The price of stability
Twenty years ago, the military crackdown in Tiananmen Square was ordered by Deng Xiaoping and other party elders. They feared that the peaceful protests mounted by hundreds of thousands of students, and supported by up to 1 million Beijing residents, would degenerate into chaos and endanger the country's social and political stability. In their minds, hundreds - even thousands - of lives was a price worth paying for stability and prosperity. And it has been repeatedly pointed out that, in the years since then, the country has made steady and rapid economic progress.
So this is the formula that the country has been following: stability is more important than anything else and any factors that lend themselves to instability must be removed at all costs.
With this in mind, one can understand what is happening in Sichuan, which is marking the first anniversary of the devastating earthquake. There, parents who suffered the loss of their only child as flimsy schoolhouses collapsed are not allowed to stage protests, take legal action, or speak to foreign reporters, because these things may undermine social stability.
So, after having been victimised by the forces of nature, they are now being victimised by agents of the state who monitor their every word and pressure them to accept their loss stoically; to put their faith in the Communist Party and the government. The last thing these parents must do is call for investigations into whether there was official corruption or malfeasance involved in the construction of schoolhouses that collapsed on children like houses of cards, often while other buildings nearby survived intact.
In the minds of the party and the government, these grieving parents are now potential factors for instability. And so the state will do whatever is necessary to make sure they do not rock the boat. Some parents have attempted to lodge legal cases, claiming that flimsy construction was responsible for their children's deaths. But the courts, under party control, have not accepted a single case.
Last year, immediately after the earthquake, the government was praised for allowing - or, at least, not stopping - the foreign press reporting freely on the tragedy, and promising an investigation into the large number of schools that collapsed, leading to the deaths of thousands of children. At the time, Premier Wen Jiabao touched the hearts of his countrymen as he ventured into the quake area, tears streaming down his face, calling himself 'Grandpa Wen' and assuring trapped children that they would be rescued.

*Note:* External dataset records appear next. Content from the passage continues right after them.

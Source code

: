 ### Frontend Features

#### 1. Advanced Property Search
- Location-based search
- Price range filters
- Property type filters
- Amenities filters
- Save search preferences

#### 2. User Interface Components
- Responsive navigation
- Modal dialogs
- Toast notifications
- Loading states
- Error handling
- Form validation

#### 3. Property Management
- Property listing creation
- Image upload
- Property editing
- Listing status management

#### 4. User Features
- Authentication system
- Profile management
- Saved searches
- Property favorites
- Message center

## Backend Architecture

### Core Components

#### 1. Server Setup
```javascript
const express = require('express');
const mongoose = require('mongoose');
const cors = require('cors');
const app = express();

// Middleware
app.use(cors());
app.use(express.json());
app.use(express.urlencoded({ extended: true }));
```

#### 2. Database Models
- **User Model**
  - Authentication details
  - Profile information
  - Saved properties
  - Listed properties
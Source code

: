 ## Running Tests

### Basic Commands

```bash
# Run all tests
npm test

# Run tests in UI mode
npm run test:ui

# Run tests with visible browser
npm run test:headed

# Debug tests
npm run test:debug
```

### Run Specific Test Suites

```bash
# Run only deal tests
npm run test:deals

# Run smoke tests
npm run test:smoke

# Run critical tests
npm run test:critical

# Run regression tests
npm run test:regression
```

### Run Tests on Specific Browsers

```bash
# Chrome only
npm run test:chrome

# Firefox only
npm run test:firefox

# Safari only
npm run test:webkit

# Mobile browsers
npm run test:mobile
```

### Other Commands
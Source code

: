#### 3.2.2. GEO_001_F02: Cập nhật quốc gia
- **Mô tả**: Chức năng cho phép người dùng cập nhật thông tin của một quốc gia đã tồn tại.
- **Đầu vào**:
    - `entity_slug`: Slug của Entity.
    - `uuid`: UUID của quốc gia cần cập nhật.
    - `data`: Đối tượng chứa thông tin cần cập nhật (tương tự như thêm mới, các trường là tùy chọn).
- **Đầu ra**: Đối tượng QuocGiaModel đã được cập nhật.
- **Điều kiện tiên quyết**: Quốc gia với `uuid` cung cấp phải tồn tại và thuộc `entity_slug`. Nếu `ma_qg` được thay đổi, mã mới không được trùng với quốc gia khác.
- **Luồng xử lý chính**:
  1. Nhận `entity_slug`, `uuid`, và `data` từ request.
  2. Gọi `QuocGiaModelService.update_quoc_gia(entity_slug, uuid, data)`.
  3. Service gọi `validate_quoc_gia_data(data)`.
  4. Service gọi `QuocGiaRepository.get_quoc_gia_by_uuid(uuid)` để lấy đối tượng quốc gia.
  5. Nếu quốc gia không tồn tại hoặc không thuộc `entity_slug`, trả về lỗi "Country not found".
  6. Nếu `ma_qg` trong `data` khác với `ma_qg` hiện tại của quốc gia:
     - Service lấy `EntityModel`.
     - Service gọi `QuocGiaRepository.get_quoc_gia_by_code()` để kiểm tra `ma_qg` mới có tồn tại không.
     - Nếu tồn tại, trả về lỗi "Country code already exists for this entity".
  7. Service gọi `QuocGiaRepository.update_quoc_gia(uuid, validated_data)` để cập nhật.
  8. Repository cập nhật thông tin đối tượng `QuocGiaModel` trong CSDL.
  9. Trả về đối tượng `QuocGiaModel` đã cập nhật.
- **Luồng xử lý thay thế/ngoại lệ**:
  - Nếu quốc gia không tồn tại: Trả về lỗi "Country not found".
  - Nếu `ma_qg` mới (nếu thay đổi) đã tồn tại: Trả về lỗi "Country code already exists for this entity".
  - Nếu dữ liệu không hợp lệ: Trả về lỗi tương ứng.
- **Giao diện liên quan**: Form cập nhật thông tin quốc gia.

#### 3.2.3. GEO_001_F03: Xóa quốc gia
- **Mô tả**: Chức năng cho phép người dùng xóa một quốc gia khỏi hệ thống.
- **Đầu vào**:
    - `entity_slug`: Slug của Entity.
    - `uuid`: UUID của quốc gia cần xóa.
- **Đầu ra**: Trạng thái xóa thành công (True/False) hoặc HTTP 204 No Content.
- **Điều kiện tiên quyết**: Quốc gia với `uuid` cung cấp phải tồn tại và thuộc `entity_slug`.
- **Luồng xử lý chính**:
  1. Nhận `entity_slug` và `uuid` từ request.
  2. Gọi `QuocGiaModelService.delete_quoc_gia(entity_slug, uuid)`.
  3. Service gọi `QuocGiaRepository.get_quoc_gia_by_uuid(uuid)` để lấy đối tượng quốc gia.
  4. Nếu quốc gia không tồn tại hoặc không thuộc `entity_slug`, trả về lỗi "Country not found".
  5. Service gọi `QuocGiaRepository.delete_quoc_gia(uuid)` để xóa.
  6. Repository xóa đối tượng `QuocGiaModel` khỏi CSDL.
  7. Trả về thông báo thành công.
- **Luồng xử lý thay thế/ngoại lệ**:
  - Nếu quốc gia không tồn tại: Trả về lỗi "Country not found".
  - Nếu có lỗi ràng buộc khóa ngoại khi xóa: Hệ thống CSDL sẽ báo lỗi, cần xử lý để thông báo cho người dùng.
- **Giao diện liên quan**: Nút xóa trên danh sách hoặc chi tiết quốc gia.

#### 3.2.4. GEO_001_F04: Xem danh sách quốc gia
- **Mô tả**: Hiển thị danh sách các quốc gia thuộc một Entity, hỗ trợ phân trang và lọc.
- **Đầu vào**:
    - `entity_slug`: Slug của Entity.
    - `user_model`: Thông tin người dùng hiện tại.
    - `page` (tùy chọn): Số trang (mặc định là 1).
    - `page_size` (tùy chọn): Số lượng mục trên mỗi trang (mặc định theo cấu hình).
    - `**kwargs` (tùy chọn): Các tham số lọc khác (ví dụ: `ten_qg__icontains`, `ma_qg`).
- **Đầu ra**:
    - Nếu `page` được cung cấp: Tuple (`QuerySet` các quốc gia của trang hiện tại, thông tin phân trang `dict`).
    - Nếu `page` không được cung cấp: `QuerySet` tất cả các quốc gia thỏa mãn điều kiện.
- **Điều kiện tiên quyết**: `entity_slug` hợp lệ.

A year later, how things have changed. Foreign correspondents are prevented from doing their jobs. Some have been detained while others have been physically attacked by officials while trying to interview parents whose children have died. Parents, meanwhile, are warned not to talk to foreigners.

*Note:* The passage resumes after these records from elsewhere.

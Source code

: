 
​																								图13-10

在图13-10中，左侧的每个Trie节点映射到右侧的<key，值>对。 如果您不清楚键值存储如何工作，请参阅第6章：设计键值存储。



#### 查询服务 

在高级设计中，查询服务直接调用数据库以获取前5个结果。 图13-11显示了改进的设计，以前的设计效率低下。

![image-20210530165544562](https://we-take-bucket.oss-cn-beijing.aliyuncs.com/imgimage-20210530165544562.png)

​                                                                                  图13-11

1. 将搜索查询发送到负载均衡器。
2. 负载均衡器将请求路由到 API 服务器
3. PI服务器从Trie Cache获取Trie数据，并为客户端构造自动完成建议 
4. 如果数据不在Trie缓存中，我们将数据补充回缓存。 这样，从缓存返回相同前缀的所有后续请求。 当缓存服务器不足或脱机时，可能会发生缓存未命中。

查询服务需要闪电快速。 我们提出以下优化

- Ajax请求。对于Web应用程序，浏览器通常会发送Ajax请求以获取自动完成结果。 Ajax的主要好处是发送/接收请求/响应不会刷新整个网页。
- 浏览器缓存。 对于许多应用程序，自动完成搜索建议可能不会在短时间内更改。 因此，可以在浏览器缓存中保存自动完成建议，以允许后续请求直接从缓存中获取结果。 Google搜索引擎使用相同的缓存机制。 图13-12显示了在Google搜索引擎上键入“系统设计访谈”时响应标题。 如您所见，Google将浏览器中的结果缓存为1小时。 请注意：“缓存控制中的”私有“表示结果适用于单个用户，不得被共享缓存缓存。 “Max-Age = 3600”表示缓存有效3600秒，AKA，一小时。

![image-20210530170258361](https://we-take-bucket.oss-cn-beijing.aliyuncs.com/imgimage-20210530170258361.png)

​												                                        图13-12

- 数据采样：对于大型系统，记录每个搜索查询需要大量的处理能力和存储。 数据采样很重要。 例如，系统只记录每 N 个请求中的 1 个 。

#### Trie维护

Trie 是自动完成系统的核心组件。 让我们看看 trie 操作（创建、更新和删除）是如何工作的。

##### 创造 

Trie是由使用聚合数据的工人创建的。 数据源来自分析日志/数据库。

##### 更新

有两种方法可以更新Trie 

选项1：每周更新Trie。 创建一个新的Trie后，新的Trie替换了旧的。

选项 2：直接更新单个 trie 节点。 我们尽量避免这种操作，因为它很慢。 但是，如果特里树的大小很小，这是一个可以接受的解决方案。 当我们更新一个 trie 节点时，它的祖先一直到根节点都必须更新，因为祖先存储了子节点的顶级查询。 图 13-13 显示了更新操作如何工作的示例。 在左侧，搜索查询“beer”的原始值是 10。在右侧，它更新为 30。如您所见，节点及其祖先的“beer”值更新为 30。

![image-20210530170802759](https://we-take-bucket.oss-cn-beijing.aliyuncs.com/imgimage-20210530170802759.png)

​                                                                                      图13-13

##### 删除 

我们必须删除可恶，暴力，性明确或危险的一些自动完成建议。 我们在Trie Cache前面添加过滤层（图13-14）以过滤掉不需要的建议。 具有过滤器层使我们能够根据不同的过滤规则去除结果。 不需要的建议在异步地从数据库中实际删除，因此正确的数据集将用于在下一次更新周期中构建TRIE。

The Foreign Correspondents Club of China reported that on one day - May 6 - it received 'three separate, confirmed reports of journalists being physically attacked in Sichuan', with equipment being broken. In one incident, a Financial Times journalist and his crew were surrounded by 10 to 12 men, one of whom tried to grab the video camera and punched him in the arm. When the news team tried to film an interview with a petitioner, a man ripped the video camera from its tripod. In fact, the government has even accused some foreign journalists of attempting to incite insurrection. One official, Hou Xiongfei , vice-head of the Sichuan party committee's propaganda department, said some foreign journalists do not go 'to the earthquake zone to conduct interviews, but to incite trouble'.
The Sichuan government last week issued a figure for the number of children killed in the quake, putting it at 5,335. However, no names were provided. It said schoolhouse collapses were due only to the quake and not to shoddy construction.
Now, the government wants people to be forward-looking. But what can parents who have lost their children possibly see in their future? And is stability really being strengthened when the government refuses to accept their petitions and lawsuits?